I have brought in the indoor plants and three of them sit on a small desk under one of the south windows. They should be plenty warm through all of winter unless we have a terrible cold snap. The plants which are in the second room give the place a nice homey feel and brighten up the white walls and floor. Also in the second room which is actually the dining room / kitchen of the casita, I have my sewing machine and ironing board out where I can reach then at all times. Very cool.

This is after several iterations or changes I made on the computer.

The red leaf on the left is essential to the design.

But speaking of the casita, I saw Viviano Herrera the other day. He was up from his son Juan's home in la ciudad de Chihuahua. Viviano is the man who moved into the casita in 2004 and transformed it from a half-garage into a whole little house. It still had a garage door on the north side, an industrial heater in the roof, and an oil smell deep in the floor. Viviano moved in and redid the garage door into a wall and window, he fixed the roof, he removed the car grease from the floor, and he painted the walls. Already there were the kitchen and bathroom in working order. Viviano lived in the casita until March of this year, exactly four years, before illness overtook him and he had to be cared for by his family. But when I saw him on Monday of this week, he was hale and well. He had come up to visit his friends here in ABQ and then to go up to Colorado to visit two more of his sons, Carlos and Indio. It was good to see him.


This is one of the final designs.

It looks like little fishes to me and diatoms in the sea.

Because of Viviano, I was able to realize my dream of a studio--a place of my own. And I am forever grateful. The studio means so much to me. I think it is a prize that I have finally won after years of service and study. It is a space deep inside me that I can go to when I tell my stories of life and dream. When I am working in the studio I lose track of time. Hours can pass so quickly that I can barely remember them. I go into another zone, another type of time. Is it the fugue of creativity? Meditation with Delta Waves tumbling around me?
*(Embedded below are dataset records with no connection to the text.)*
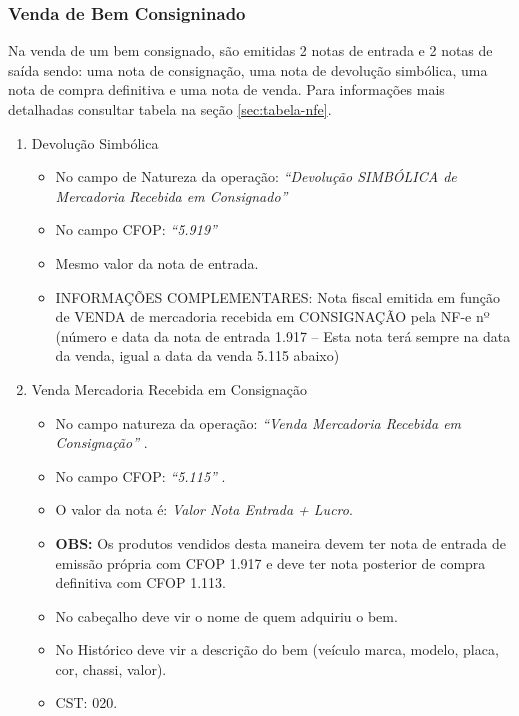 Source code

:\documentclass{article}
\newcommand{\itasp}[1]{
  \textit{``#1''}
}
\begin{document}
\subsubsection{Venda de Bem Consigninado}
\label{emissaonfe:saida-venda-consig}
Na venda de um bem consignado, são emitidas 2 notas de entrada e 2 notas de saída sendo: uma nota de consignação, uma nota de devolução simbólica, uma nota de compra definitiva e uma nota de venda. Para informações mais detalhadas consultar tabela na seção \ref{sec:tabela-nfe}.
\begin{enumerate}
  \item Devolução Simbólica
  \begin{itemize}
    \item No campo de Natureza da operação: \itasp{Devolução SIMBÓLICA de Mercadoria Recebida em Consignado}
    \item No campo CFOP: \itasp{5.919}
    \item Mesmo valor da nota de entrada.
    \item INFORMAÇÕES COMPLEMENTARES: Nota fiscal emitida em função de VENDA de mercadoria recebida em CONSIGNAÇÃO pela NF-e nº (número e data da nota de entrada 1.917 – Esta nota terá sempre na data da venda, igual a data da venda 5.115 abaixo)
  \end{itemize}
  \item Venda Mercadoria Recebida em Consignação
  \begin{itemize}
    \item No campo natureza da operação: \itasp{Venda Mercadoria Recebida em Consignação}.
    \item No campo CFOP: \itasp{5.115}.
    \item O valor da nota é: \textit{Valor Nota Entrada + Lucro}.
    \item \textbf{OBS:} Os produtos vendidos desta maneira devem ter nota de entrada de emissão própria com CFOP 1.917 e deve ter nota posterior de compra definitiva com CFOP 1.113.
    \item No cabeçalho deve vir o nome de quem adquiriu o bem.
    \item No Histórico deve vir a descrição do bem (veículo marca, modelo, placa, cor, chassi, valor).
    \item CST: 020.
  \end{itemize}
\end{enumerate}
\end{document}
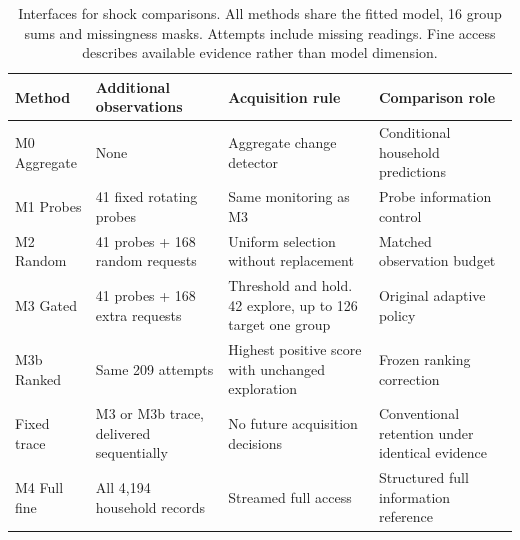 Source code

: \documentclass{article}
\begin{document}
\begin{table}[!t]
\caption{Interfaces for shock comparisons. All methods share the fitted model, 16 group sums and missingness masks. Attempts include missing readings. Fine access describes available evidence rather than model dimension.}
\label{tab:methods}\centering
\begin{tabular}{p{}p{}p{}p{}}
\toprule
Method & Additional observations & Acquisition rule & Comparison role\\
\midrule
M0 Aggregate & None & Aggregate change detector & Conditional household predictions\\
M1 Probes & 41 fixed rotating probes & Same monitoring as M3 & Probe information control\\
M2 Random & 41 probes + 168 random requests & Uniform selection without replacement & Matched observation budget\\
M3 Gated & 41 probes + 168 extra requests & Threshold and hold. 42 explore, up to 126 target one group & Original adaptive policy\\
M3b Ranked & Same 209 attempts & Highest positive score with unchanged exploration & Frozen ranking correction\\
Fixed trace & M3 or M3b trace, delivered sequentially & No future acquisition decisions & Conventional retention under identical evidence\\
M4 Full fine & All 4,194 household records & Streamed full access & Structured full information reference\\
\bottomrule
\end{tabular}
\end{table}
\end{document}
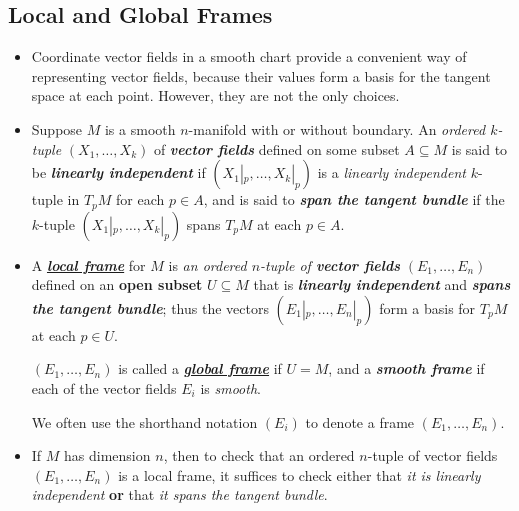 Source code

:\documentclass[11pt]{article}
\begin{document}
\subsection{Local and Global Frames}
\begin{itemize}
\item Coordinate vector fields in a smooth chart provide a convenient way of representing vector fields, because their values form a basis for the tangent space at each point. However, they are not the only choices. 

\item \begin{definition}
Suppose $M$ is a smooth $n$-manifold with or without boundary. An \emph{ordered $k$-tuple} $(X_1, \ldots, X_k)$ of \emph{\textbf{vector fields}} defined on some subset $A \subseteq M$ is said to be \textit{\textbf{linearly independent}} if $(X_1|_{p}, \ldots, X_k|_{p})$ is a \emph{linearly independent} $k$-tuple in $T_{p}M$ for each $p \in A$, and is said to \emph{\textbf{span the tangent bundle}} if the $k$-tuple $(X_1|_{p},\ldots,X_k|_{p})$ spans $T_{p}M$ at each $p \in A$. 
\end{definition}

\item \begin{definition}
A \underline{\emph{\textbf{local frame}}} for $M$ is \emph{an ordered $n$-tuple of \textbf{vector fields}} $(E_1,\ldots,E_n)$ defined on an \textbf{open subset} $U \subseteq M$ that is \emph{\textbf{linearly independent}} and \emph{\textbf{spans the tangent bundle}}; thus the vectors $(E_1|_{p},\ldots,E_n|_{p})$ form a basis for $T_{p}M$ at each $p \in U$.

$(E_1,\ldots,E_n)$ is called a \underline{\emph{\textbf{global frame}}} if $U = M$, and a \emph{\textbf{smooth frame}} if each of the vector fields $E_i$ is \emph{smooth}.
\end{definition} We often use the shorthand notation $(E_i)$ to denote a frame $(E_1,\ldots,E_n)$. 

\item  If $M$ has dimension $n$, then to check that an ordered $n$-tuple of vector fields $(E_1,\ldots,E_n)$ is a local frame, it suffices to check either that \emph{it is linearly independent} \textbf{or} that \emph{it spans the tangent bundle}.


\end{itemize}
\end{document}
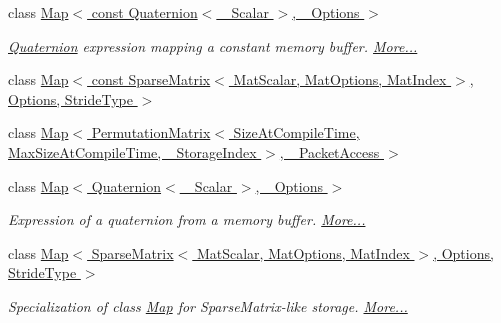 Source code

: \begin{DoxyCompactItemize}
class \hyperlink{group___geometry___module_class_eigen_1_1_map_3_01const_01_quaternion_3_01___scalar_01_4_00_01___options_01_4}{Map$<$ const Quaternion$<$ \+\_\+\+Scalar $>$, \+\_\+\+Options $>$}
\begin{DoxyCompactList}\small\item\em \hyperlink{group___geometry___module_class_eigen_1_1_quaternion}{Quaternion} expression mapping a constant memory buffer.  \hyperlink{group___geometry___module_class_eigen_1_1_map_3_01const_01_quaternion_3_01___scalar_01_4_00_01___options_01_4}{More...}\end{DoxyCompactList}\item 
class \hyperlink{class_eigen_1_1_map_3_01const_01_sparse_matrix_3_01_mat_scalar_00_01_mat_options_00_01_mat_index4032bba20cf92aab8bcf07e926e15a4f}{Map$<$ const Sparse\+Matrix$<$ Mat\+Scalar, Mat\+Options, Mat\+Index $>$, Options, Stride\+Type $>$}
\item 
class \hyperlink{class_eigen_1_1_map_3_01_permutation_matrix_3_01_size_at_compile_time_00_01_max_size_at_compile_2f9d18bf0084dbfb13fbbfe14adaf22d}{Map$<$ Permutation\+Matrix$<$ Size\+At\+Compile\+Time, Max\+Size\+At\+Compile\+Time, \+\_\+\+Storage\+Index $>$, \+\_\+\+Packet\+Access $>$}
\item 
class \hyperlink{group___geometry___module_class_eigen_1_1_map_3_01_quaternion_3_01___scalar_01_4_00_01___options_01_4}{Map$<$ Quaternion$<$ \+\_\+\+Scalar $>$, \+\_\+\+Options $>$}
\begin{DoxyCompactList}\small\item\em Expression of a quaternion from a memory buffer.  \hyperlink{group___geometry___module_class_eigen_1_1_map_3_01_quaternion_3_01___scalar_01_4_00_01___options_01_4}{More...}\end{DoxyCompactList}\item 
class \hyperlink{group___sparse_core___module_class_eigen_1_1_map_3_01_sparse_matrix_3_01_mat_scalar_00_01_mat_options_00_01_mat_index_01_4_002c859b470cc9e43a031929bd752a93e6}{Map$<$ Sparse\+Matrix$<$ Mat\+Scalar, Mat\+Options, Mat\+Index $>$, Options, Stride\+Type $>$}
\begin{DoxyCompactList}\small\item\em Specialization of class \hyperlink{group___core___module_class_eigen_1_1_map}{Map} for Sparse\+Matrix-\/like storage.  \hyperlink{group___sparse_core___module_class_eigen_1_1_map_3_01_sparse_matrix_3_01_mat_scalar_00_01_mat_options_00_01_mat_index_01_4_002c859b470cc9e43a031929bd752a93e6}{More...}\end{DoxyCompactList}\item 

\end{DoxyCompactItemize}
This is Bouquet Salpicon from the same iteration.

The threads exactly match the red leaf.

This is a type of very modern blackwork.

I am on vacation for the next week. I will have my computer along and so will post when I can. I will also have along all my drawing stuff--pencils, paper, colored pencils, pens,--and I will draw. Drawing is another thing that puts me into my other zone. Don't bother wishing me a good time--I know I will have one.